* _Work instructions_
Quote exactly the lines from the start of the entries to the one with "process, set the", both ends included.

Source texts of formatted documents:
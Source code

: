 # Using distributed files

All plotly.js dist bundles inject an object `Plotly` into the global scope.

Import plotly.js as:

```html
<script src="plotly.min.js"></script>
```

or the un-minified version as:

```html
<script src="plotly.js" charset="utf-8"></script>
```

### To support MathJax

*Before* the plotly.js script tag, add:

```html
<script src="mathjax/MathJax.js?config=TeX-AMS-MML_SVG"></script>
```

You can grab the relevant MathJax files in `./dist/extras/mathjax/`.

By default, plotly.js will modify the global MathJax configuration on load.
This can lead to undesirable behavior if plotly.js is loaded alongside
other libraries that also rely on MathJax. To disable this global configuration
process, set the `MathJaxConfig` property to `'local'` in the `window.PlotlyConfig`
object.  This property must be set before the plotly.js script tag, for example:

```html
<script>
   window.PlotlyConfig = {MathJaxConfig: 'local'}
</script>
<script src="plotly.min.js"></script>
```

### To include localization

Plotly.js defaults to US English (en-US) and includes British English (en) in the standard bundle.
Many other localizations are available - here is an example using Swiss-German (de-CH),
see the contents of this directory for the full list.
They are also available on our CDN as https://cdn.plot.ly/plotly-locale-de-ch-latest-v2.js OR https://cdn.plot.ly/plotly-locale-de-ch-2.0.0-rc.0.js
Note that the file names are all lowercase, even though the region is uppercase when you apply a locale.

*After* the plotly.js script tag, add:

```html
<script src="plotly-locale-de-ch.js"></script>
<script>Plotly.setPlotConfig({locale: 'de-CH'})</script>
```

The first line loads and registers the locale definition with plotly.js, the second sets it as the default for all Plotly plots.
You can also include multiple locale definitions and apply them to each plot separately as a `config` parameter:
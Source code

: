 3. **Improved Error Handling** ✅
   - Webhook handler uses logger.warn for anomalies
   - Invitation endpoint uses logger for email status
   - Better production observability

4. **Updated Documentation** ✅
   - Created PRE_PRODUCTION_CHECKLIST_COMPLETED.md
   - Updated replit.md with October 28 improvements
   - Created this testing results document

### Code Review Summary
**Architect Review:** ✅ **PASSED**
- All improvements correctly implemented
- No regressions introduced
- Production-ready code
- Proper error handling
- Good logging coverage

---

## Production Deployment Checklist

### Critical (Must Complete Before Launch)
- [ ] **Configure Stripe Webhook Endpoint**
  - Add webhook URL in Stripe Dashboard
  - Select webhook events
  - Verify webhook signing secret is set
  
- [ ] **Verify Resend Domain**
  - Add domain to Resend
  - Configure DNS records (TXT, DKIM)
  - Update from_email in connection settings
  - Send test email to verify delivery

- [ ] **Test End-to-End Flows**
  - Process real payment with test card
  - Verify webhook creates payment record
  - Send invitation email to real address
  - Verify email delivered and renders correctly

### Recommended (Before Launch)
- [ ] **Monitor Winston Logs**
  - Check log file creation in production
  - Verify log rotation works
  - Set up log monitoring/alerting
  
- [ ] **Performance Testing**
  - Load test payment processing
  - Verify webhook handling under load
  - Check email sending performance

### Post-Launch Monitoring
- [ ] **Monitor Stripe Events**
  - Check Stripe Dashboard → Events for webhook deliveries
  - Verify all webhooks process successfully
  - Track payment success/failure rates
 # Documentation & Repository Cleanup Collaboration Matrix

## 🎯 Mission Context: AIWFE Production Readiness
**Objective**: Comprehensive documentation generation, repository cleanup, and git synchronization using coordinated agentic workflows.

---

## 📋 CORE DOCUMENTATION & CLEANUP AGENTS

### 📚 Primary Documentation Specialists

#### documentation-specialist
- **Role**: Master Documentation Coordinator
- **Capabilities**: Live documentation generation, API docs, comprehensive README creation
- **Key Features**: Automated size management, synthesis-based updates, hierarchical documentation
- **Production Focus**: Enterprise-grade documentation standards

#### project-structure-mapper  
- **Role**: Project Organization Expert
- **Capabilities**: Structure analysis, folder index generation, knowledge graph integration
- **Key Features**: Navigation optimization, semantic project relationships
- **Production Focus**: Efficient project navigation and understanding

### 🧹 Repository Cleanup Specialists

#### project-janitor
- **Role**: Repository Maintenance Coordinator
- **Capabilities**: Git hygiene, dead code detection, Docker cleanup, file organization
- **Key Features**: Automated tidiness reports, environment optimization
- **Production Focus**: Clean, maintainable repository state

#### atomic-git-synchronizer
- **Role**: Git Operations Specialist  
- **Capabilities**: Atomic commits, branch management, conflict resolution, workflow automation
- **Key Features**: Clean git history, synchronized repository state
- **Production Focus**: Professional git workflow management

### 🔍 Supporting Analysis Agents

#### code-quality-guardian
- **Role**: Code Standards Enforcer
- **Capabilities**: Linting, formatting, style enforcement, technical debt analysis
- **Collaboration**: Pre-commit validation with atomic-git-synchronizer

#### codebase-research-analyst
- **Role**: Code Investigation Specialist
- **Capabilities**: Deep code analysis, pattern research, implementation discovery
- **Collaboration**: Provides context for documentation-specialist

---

* _Your response_
Source code

: # Using distributed files

All plotly.js dist bundles inject an object `Plotly` into the global scope.

Import plotly.js as:

```html
<script src="plotly.min.js"></script>
```

or the un-minified version as:

```html
<script src="plotly.js" charset="utf-8"></script>
```

### To support MathJax

*Before* the plotly.js script tag, add:

```html
<script src="mathjax/MathJax.js?config=TeX-AMS-MML_SVG"></script>
```

You can grab the relevant MathJax files in `./dist/extras/mathjax/`.

By default, plotly.js will modify the global MathJax configuration on load.
This can lead to undesirable behavior if plotly.js is loaded alongside
other libraries that also rely on MathJax. To disable this global configuration
process, set the `MathJaxConfig` property to `'local'` in the `window.PlotlyConfig`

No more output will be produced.